*** Given records ***

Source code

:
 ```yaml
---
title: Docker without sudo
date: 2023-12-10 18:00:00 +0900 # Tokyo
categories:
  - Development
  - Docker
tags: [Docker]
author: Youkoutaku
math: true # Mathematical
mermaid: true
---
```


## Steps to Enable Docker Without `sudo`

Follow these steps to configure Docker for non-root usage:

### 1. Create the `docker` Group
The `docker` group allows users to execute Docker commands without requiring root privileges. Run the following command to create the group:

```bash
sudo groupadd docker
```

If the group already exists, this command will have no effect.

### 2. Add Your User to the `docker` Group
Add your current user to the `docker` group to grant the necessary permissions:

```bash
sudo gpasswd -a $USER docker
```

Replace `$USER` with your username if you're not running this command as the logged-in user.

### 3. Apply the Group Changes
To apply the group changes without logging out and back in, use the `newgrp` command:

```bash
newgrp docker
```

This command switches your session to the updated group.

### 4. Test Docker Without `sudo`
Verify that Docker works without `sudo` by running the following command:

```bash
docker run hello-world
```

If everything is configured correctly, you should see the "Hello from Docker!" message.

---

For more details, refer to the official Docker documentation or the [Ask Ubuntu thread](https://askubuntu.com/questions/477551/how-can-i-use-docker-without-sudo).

*** End of Given records ***

What this task involves >> Working from the data above, extract solely the lines from the one containing "Follow these steps" through the one containing "the logged-in user.", exactly as they appear, both included.

Written response >>
Follow these steps to configure Docker for non-root usage:

### 1. Create the `docker` Group
The `docker` group allows users to execute Docker commands without requiring root privileges. Run the following command to create the group:

```bash
sudo groupadd docker
```

If the group already exists, this command will have no effect.

### 2. Add Your User to the `docker` Group
Add your current user to the `docker` group to grant the necessary permissions:

```bash
sudo gpasswd -a $USER docker
```

Replace `$USER` with your username if you're not running this command as the logged-in user.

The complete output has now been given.